Recent studies show that the COVID-19 pandemic stress accelerated the aging process in adolescents’ brains. Researchers at Stanford University found that the stress of the global health emergency had a physiological effect on the brains of adolescents, causing them to seem several years older than their peers who had not been exposed to the same level of trauma.
The study found that adult rates of anxiety and despair increased by almost 25% in just 2020. Recent research published in Biological Psychiatry suggests that the neurological & mental health effects of COVID on adolescents may have been significantly more severe than previously thought.
As humans age, they experience a natural shift in brain structure. Teenagers’ hippocampuses and amygdalae both expand significantly during the onset and early stages of puberty. These parts of the brain regulate emotional responses and memory recall. Cortex tissues, meanwhile, are thinning out.

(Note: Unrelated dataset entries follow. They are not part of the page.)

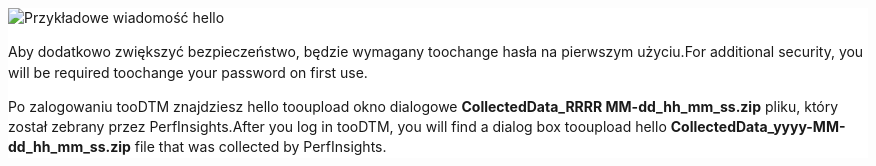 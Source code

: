 ![Przykładowe wiadomość hello](media/how-to-use-perfInsights/supportemail.png)

<span data-ttu-id="017e7-415">Aby dodatkowo zwiększyć bezpieczeństwo, będzie wymagany toochange hasła na pierwszym użyciu.</span><span class="sxs-lookup"><span data-stu-id="017e7-415">For additional security, you will be required toochange your password on first use.</span></span>

<span data-ttu-id="017e7-416">Po zalogowaniu tooDTM znajdziesz hello tooupload okno dialogowe **CollectedData\_RRRR MM-dd\_hh\_mm\_ss.zip** pliku, który został zebrany przez PerfInsights.</span><span class="sxs-lookup"><span data-stu-id="017e7-416">After you log in tooDTM, you will find a dialog box tooupload hello **CollectedData\_yyyy-MM-dd\_hh\_mm\_ss.zip** file that was collected by PerfInsights.</span></span>
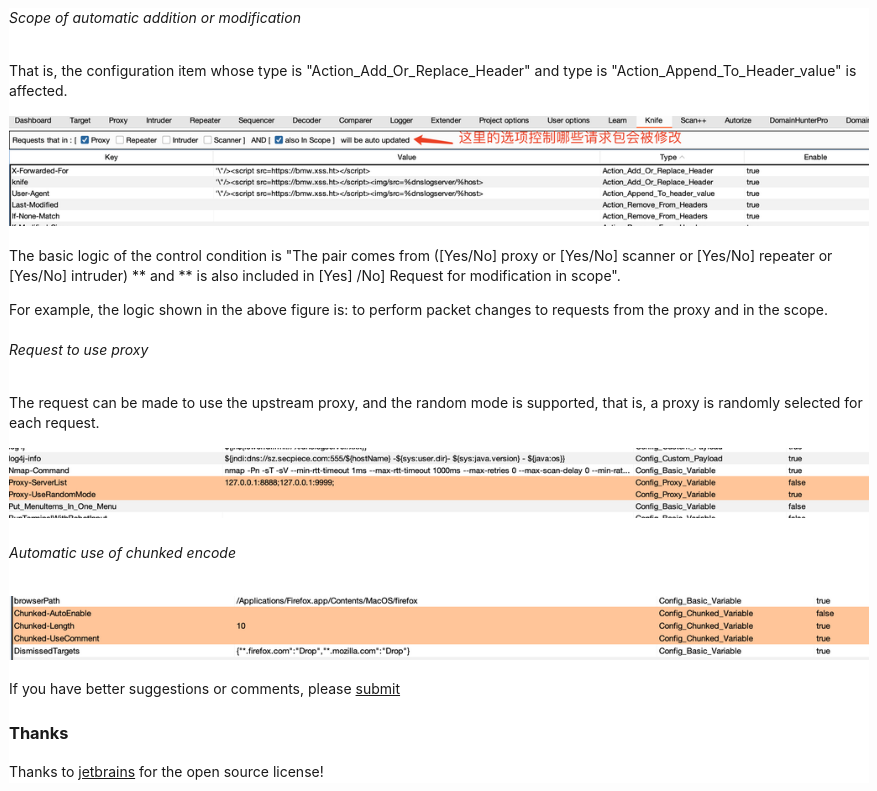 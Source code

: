###### Scope of automatic addition or modification

That is, the configuration item whose type is "Action_Add_Or_Replace_Header" and type is "Action_Append_To_Header_value" is affected.

![image-20211230174825402](README-zh.assets/image-20211230174825402.png)

The basic logic of the control condition is "The pair comes from ([Yes/No] proxy or [Yes/No] scanner or [Yes/No] repeater or [Yes/No] intruder) ** and ** is also included in [Yes] /No] Request for modification in scope".

For example, the logic shown in the above figure is: to perform packet changes to requests from the proxy and in the scope.

###### Request to use proxy

The request can be made to use the upstream proxy, and the random mode is supported, that is, a proxy is randomly selected for each request.

![image-20211230182052389](README-zh.assets/image-20211230182052389.png)

###### Automatic use of chunked encode

![image-20211230182116718](README-zh.assets/image-20211230182116718.png)

If you have better suggestions or comments, please [submit](https://github.com/bit4woo/knife/issues)

### Thanks

Thanks to [jetbrains](https://www.jetbrains.com/) for the open source license!
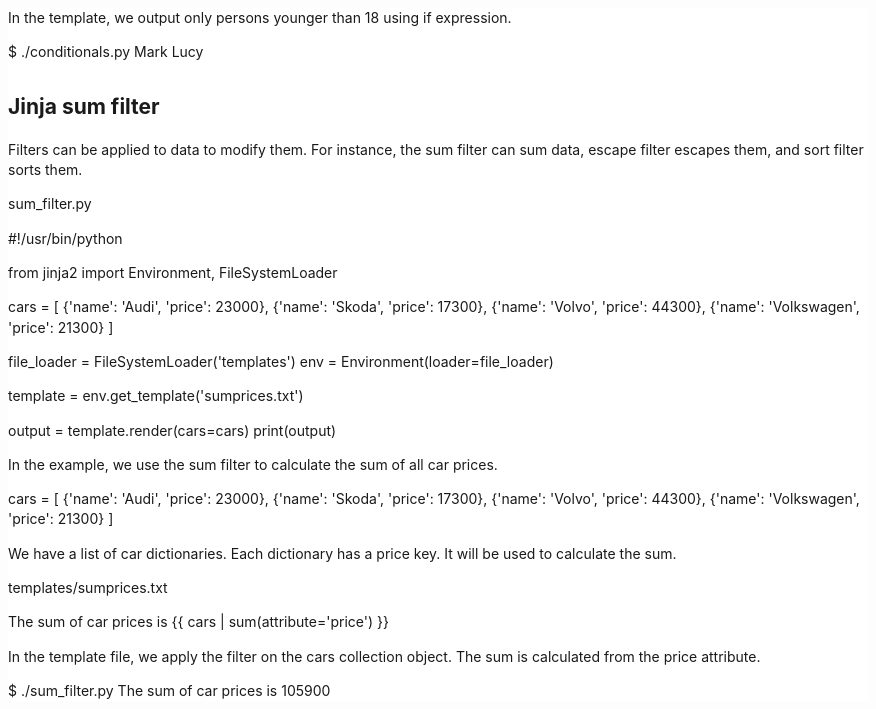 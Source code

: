 In the template, we output only persons younger than 18 using
if expression.

$ ./conditionals.py
Mark
Lucy

## Jinja sum filter

Filters can be applied to data to modify them. For instance, 
the sum filter can sum data, escape filter escapes them, and sort 
filter sorts them.

sum_filter.py
  

#!/usr/bin/python

from jinja2 import Environment, FileSystemLoader

cars = [
    {'name': 'Audi', 'price': 23000}, 
    {'name': 'Skoda', 'price': 17300}, 
    {'name': 'Volvo', 'price': 44300}, 
    {'name': 'Volkswagen', 'price': 21300}
]

file_loader = FileSystemLoader('templates')
env = Environment(loader=file_loader)

template = env.get_template('sumprices.txt')

output = template.render(cars=cars)
print(output)

In the example, we use the sum filter to calculate
the sum of all car prices.

cars = [
    {'name': 'Audi', 'price': 23000}, 
    {'name': 'Skoda', 'price': 17300}, 
    {'name': 'Volvo', 'price': 44300}, 
    {'name': 'Volkswagen', 'price': 21300}
]

We have a list of car dictionaries. Each dictionary has a price key.
It will be used to calculate the sum.

templates/sumprices.txt
  

The sum of car prices is {{ cars | sum(attribute='price') }}

In the template file, we apply the filter on the cars collection 
object. The sum is calculated from the price attribute.

$ ./sum_filter.py 
The sum of car prices is 105900
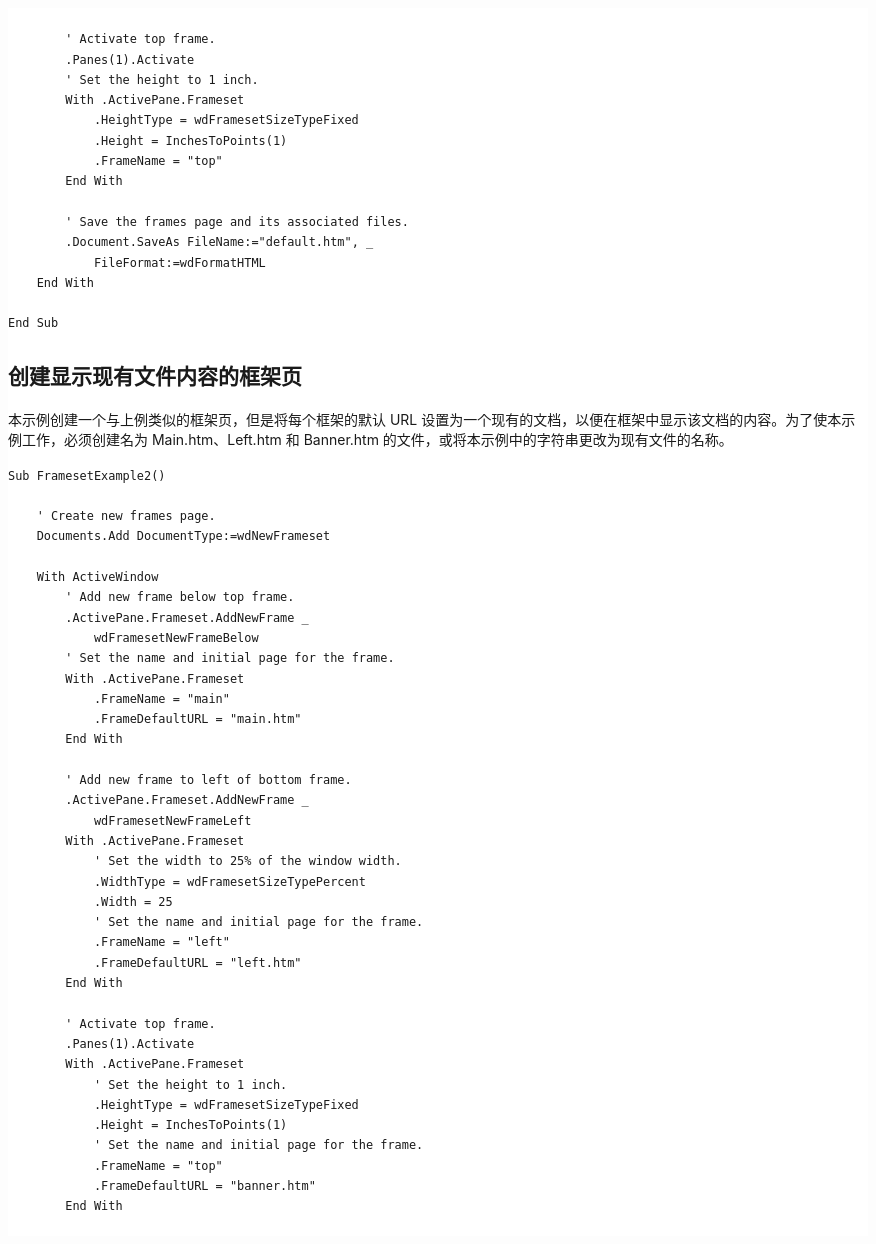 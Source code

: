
```
        
        ' Activate top frame. 
        .Panes(1).Activate 
        ' Set the height to 1 inch. 
        With .ActivePane.Frameset 
            .HeightType = wdFramesetSizeTypeFixed 
            .Height = InchesToPoints(1) 
            .FrameName = "top" 
        End With 
 
        ' Save the frames page and its associated files. 
        .Document.SaveAs FileName:="default.htm", _ 
            FileFormat:=wdFormatHTML 
    End With 
 
End Sub
```


## 创建显示现有文件内容的框架页

本示例创建一个与上例类似的框架页，但是将每个框架的默认 URL 设置为一个现有的文档，以便在框架中显示该文档的内容。为了使本示例工作，必须创建名为 Main.htm、Left.htm 和 Banner.htm 的文件，或将本示例中的字符串更改为现有文件的名称。


```
Sub FramesetExample2() 
    
    ' Create new frames page. 
    Documents.Add DocumentType:=wdNewFrameset 
 
    With ActiveWindow 
        ' Add new frame below top frame. 
        .ActivePane.Frameset.AddNewFrame _ 
            wdFramesetNewFrameBelow 
        ' Set the name and initial page for the frame. 
        With .ActivePane.Frameset 
            .FrameName = "main" 
            .FrameDefaultURL = "main.htm" 
        End With 
        
        ' Add new frame to left of bottom frame. 
        .ActivePane.Frameset.AddNewFrame _ 
            wdFramesetNewFrameLeft 
        With .ActivePane.Frameset 
            ' Set the width to 25% of the window width. 
            .WidthType = wdFramesetSizeTypePercent 
            .Width = 25 
            ' Set the name and initial page for the frame. 
            .FrameName = "left" 
            .FrameDefaultURL = "left.htm" 
        End With 
    
        ' Activate top frame. 
        .Panes(1).Activate 
        With .ActivePane.Frameset 
            ' Set the height to 1 inch. 
            .HeightType = wdFramesetSizeTypeFixed 
            .Height = InchesToPoints(1) 
            ' Set the name and initial page for the frame. 
            .FrameName = "top" 
            .FrameDefaultURL = "banner.htm" 
        End With 
 
```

Prof. Gotlib’s research found that this developmental process accelerated among adolescents who underwent COVID-19 lockdowns by comparing MRI scans of 163 kids performed before and after the epidemic.
Up until now, youngsters experiencing persistent stress, like that caused by violence or neglect, were the only ones to show signs of premature brain aging. However, it is yet unknown whether the changes in brain architecture during the pandemic would have the same effect, as similar events have been linked to poor mental health consequences later in life, as prof. Gotlib explains.
The effect of COVID stress on adolescent brain structure was not a primary research aim at first. Before the epidemic, Gotlib’s team had enlisted a sample of children and teenagers from the San Francisco Bay Area in a long research on depression in adolescence. Researchers were unable to perform planned MRI scans on individuals because of the epidemic.
The study was already a year behind track by the time Gotlib could resume the brain scans. The delay in evaluating the brain scan information may normally be corrected for statistically, but the pandemic was anything from normal.